Monday, September 5, 2011

Three Ha's for Seven Ages! (with apologies to Shakespeare and Graves, ha!)



When old and ready to go, shall we have played all the potentiality of our parts? In our integration, is there release in the surcease of the seas of troubles? Predominantly, do we clutch with our penchants, predilections, and proclivities? Can we not so much end them as absorb them with deep joy into the light that is our time before the brief candle is put out? Do our petty yesterdays all go to dust? Do we indeed rage, rage against the dying of the light? Or do we cling to one or the other of our acts, one of Seven Stages?

Our First venture is self-centricity. Wound up in the immediate need of this or that being right, our emotion, intellect, spirit, and physicality is interdependent; a stew of passions and wants and the dismissal of an other's proximity, however conventionally espoused. In the suffering of the very young we readily see it; a veteran like me oft stumbles too.

Our Second role is that of concentricity. We have not yet enough of the self to exercise it as Self and must needs have immediate others, like forever dependent children, in the family of our cognizance before we can feel validated in our individuality, attendant as it is upon the approbations, inclinations, perturbations, and manipulations of our brothers and sisters. Even in old age, we may too easily recline into dependency on familiars, ha!
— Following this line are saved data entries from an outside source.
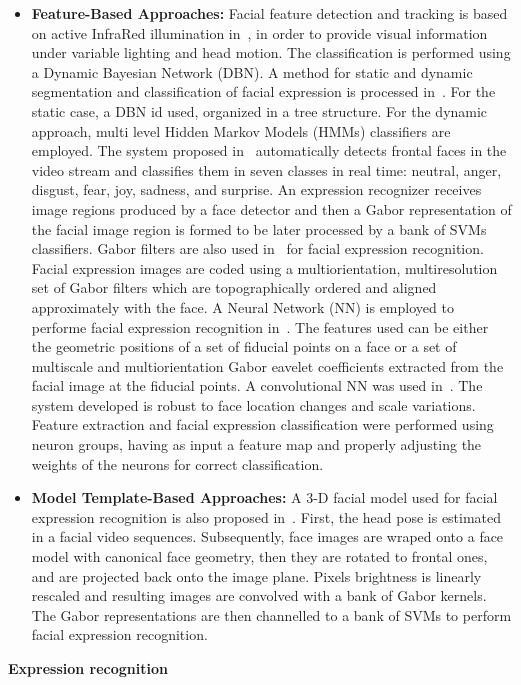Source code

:     \begin{itemize}
        \item \textbf{Feature-Based Approaches:} Facial feature detection and tracking is based on active InfraRed illumination in~\cite{Zhang2005Active}, in order to provide visual information under variable lighting and head motion. The classification is performed using a Dynamic Bayesian Network (DBN).
            A method for static and dynamic segmentation and classification of facial expression is processed in~\cite{Cohen2003Facial}. For the static case, a DBN id used, organized in a tree structure. For the dynamic approach, multi level Hidden Markov Models (HMMs) classifiers are employed.
            The system proposed in~\cite{Bartlett2003Real} automatically detects frontal faces in the video stream and classifies them in seven classes in real time: neutral, anger, disgust, fear, joy, sadness, and surprise. An expression recognizer receives image regions produced by a face detector and then a Gabor representation of the facial image region is formed to be later processed by a bank of SVMs classifiers.
            Gabor filters are also used in~\cite{Lyons1998Coding} for facial expression recognition. Facial expression images are coded using a multiorientation, multiresolution set of Gabor filters which are topographically ordered and aligned approximately with the face.
            A Neural Network (NN) is employed to performe facial expression recognition in~\cite{Zhang1998Comparison}. The features used can be either the geometric positions of a set of fiducial points on a face or a set of multiscale and multiorientation Gabor eavelet coefficients extracted from the facial image at the fiducial points.
            A convolutional NN was used in~\cite{Fasel2002Multiscale}. The system developed is robust to face location changes and scale variations. Feature extraction and facial expression classification were performed using neuron groups, having as input a feature map and properly adjusting the weights of the neurons for correct classification.

        \item \textbf{Model Template-Based Approaches:} A 3-D facial model used for facial expression recognition is also proposed in~\cite{Braathen2002An}. First, the head pose is estimated in a facial video sequences. Subsequently, face images are wraped onto a face model with canonical face geometry, then they are rotated to frontal ones, and are projected back onto the image plane. Pixels brightness is linearly rescaled and resulting images are convolved with a bank of Gabor kernels. The Gabor representations are then channelled to a bank of SVMs to perform facial expression recognition.
    \end{itemize}


    \noindent \textbf{Expression recognition}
The Third play is most invigorated of all; it is Iago asserting himself. Very strong, we will want to prove domination over and above all others, control others, negate others, use others to bolster our own upward mobility. Though expected of the aggressive, it's seen in the progressive pandering to the audience for centre-stage, for proving others inferior, for putting others down. It gathers clans and clubs and political structures and poses at the head; in the light it boldly leads the charge against an other, in the dark it schemes from behind and then can pridefully accept the laurel despite those betrayed in its wake.
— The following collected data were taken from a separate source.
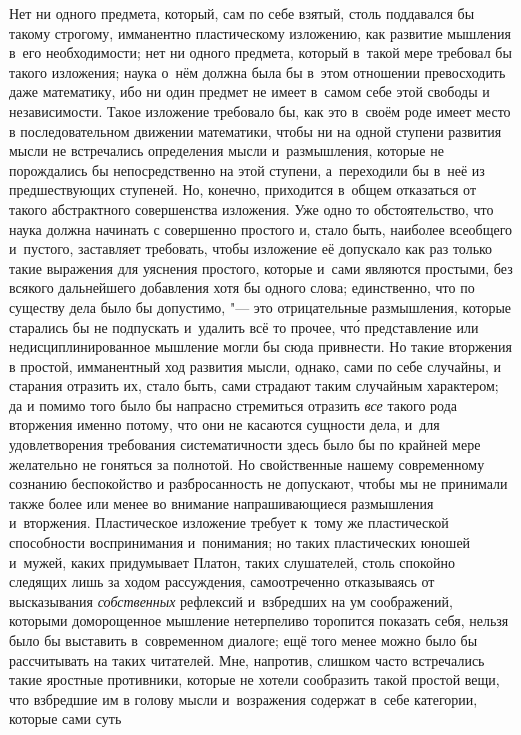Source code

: Нет ни одного предмета, который, сам по себе взятый, столь поддавался бы такому
строгому, имманентно пластическому изложению, как развитие мышления в~его
необходимости; нет ни одного предмета, который в~такой мере требовал бы такого
изложения; наука о~нём должна была бы в~этом отношении превосходить даже
математику, ибо ни один предмет не имеет в~самом себе этой свободы и
независимости. Такое изложение требовало бы, как это в~своём роде имеет место в
последовательном движении математики, чтобы ни на одной ступени развития мысли
не встречались определения мысли и~размышления, которые не порождались бы
непосредственно на этой ступени, а~переходили бы в~неё из предшествующих
ступеней. Но, конечно, приходится в~общем отказаться от такого абстрактного
совершенства изложения. Уже одно то обстоятельство, что наука должна начинать с
совершенно простого и, стало быть, наиболее всеобщего и~пустого, заставляет
требовать, чтобы изложение её допускало как раз только такие выражения для
уяснения простого, которые и~сами являются простыми, без всякого дальнейшего
добавления хотя бы одного слова; единственно, что по существу дела было бы
допустимо, "--- это отрицательные размышления, которые старались бы не
подпускать и~удалить всё то прочее, чт\'{о} представление или
недисциплинированное мышление могли бы сюда привнести. Но такие вторжения в
простой, имманентный ход развития мысли, однако, сами по себе случайны, и
старания отразить их, стало быть, сами страдают таким случайным характером; да
и помимо того было бы напрасно стремиться отразить {\em все} такого рода вторжения
именно потому, что они не касаются сущности дела, и~для удовлетворения
требования систематичности здесь было бы по крайней мере желательно не гоняться
за полнотой. Но свойственные нашему современному сознанию беспокойство и
разбросанность не допускают, чтобы мы не принимали также более или менее во
внимание напрашивающиеся размышления и~вторжения. Пластическое изложение
требует к~тому же пластической способности воспринимания и~понимания; но таких
пластических юношей и~мужей, каких придумывает Платон, таких слушателей, столь
спокойно следящих лишь за ходом рассуждения, самоотреченно отказываясь от
высказывания {\em собственных} рефлексий и~взбредших на ум соображений,
которыми доморощенное мышление нетерпеливо торопится показать себя, нельзя было
бы выставить в~современном диалоге; ещё того менее можно было бы рассчитывать
на таких читателей. Мне, напротив, слишком часто встречались такие яростные
противники, которые не хотели сообразить такой простой вещи, что взбредшие им в
голову мысли и~возражения содержат в~себе категории, которые сами суть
Our Fourth stage gathers and groups and quantifies and solidifies gullible communities into organized structures that, pitted against each other, will fight unto death for a cause, for a belief, for a way of life. Perhaps longest and largest of our roles, we find ourselves caught up in the habituated constructs of our forefathers, in the conditionings of our societies, our cultures, our values systems, our sensibilities; we hardly dare break free to reach across the boundary dividing a group of You from a group who I believe is Me.

The Fifth act appears most inclusive. We strut our stuff, accept the other, the different, the unique, the colour, creed, and clan, until what any one doer-does does not suite; then we dismiss, vilify, negate, and judge. So too does each judger also play a juror.

The Sixth age is epistemological, solipsistic, synthesizing, and overtly ontological. It thrives on knowledge rather than religious, spiritual, or mystical meanings, and contrives equal opportunity for all. It promulgates a potentiality within each yet to be realized, if only others were not so tardy, stupid, dumb, ridiculous, self-centered and such idiots! Ha!

And the Seventh, most heavenly of all, is that age where everything is important and nothing really matters; a moment by moment mindfulness no longer here nor there. Ha!